BRIEF: Each line in the entries below that holds the string "PayLah" is to be listed.

Records from a collection:
========================

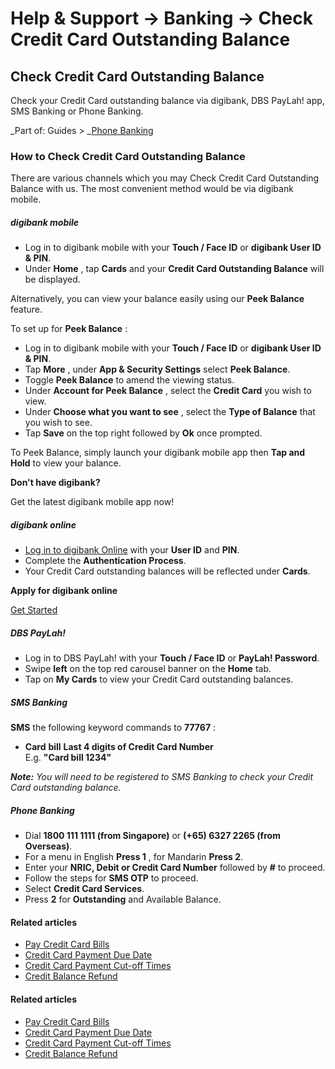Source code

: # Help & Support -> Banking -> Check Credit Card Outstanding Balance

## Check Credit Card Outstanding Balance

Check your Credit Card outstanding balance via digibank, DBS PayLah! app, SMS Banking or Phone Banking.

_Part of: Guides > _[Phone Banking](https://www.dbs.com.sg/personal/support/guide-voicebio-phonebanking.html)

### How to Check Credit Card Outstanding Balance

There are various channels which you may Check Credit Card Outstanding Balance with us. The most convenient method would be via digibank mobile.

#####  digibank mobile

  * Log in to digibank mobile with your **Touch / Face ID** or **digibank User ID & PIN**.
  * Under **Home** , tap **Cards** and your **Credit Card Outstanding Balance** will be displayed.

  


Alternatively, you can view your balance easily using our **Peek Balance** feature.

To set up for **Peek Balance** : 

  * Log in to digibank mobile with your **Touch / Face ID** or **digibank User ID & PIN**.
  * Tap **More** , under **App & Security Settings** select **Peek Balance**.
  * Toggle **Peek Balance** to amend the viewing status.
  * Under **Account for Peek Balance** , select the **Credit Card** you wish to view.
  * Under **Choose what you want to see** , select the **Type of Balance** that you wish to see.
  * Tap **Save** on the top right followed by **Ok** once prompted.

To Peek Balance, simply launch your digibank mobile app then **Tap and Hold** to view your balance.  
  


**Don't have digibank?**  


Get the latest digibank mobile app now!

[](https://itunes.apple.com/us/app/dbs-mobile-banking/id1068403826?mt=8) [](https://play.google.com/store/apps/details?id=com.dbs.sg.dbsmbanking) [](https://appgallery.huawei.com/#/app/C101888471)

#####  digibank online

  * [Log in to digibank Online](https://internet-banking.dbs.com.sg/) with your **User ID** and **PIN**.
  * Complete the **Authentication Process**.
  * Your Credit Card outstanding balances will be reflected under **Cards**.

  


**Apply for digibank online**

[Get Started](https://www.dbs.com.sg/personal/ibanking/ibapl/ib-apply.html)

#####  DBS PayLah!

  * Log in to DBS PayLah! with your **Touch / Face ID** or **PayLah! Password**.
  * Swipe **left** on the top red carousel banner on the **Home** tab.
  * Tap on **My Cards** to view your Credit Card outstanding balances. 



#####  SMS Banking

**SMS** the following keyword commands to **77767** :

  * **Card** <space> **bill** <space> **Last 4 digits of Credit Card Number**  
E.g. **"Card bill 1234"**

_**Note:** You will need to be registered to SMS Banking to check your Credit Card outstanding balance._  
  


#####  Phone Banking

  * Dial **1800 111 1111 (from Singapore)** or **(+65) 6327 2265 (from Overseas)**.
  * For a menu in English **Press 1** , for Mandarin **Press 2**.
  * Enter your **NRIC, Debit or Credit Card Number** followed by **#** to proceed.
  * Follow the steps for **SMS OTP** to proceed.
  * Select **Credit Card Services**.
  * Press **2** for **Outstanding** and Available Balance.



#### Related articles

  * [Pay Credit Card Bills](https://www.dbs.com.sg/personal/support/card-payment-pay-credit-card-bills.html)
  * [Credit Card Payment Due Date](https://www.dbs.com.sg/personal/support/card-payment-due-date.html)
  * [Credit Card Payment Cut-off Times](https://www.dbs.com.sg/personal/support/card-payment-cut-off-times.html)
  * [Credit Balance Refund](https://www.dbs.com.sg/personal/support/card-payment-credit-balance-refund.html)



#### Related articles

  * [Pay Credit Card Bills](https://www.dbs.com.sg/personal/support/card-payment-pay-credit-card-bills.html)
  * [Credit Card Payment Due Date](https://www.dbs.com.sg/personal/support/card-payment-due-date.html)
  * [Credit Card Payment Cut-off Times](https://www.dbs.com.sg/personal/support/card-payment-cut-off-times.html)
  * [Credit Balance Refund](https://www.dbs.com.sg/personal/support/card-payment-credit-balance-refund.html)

========================

WRITTEN ANSWER:
Check your Credit Card outstanding balance via digibank, DBS PayLah! app, SMS Banking or Phone Banking.
#####  DBS PayLah!
  * Log in to DBS PayLah! with your **Touch / Face ID** or **PayLah! Password**.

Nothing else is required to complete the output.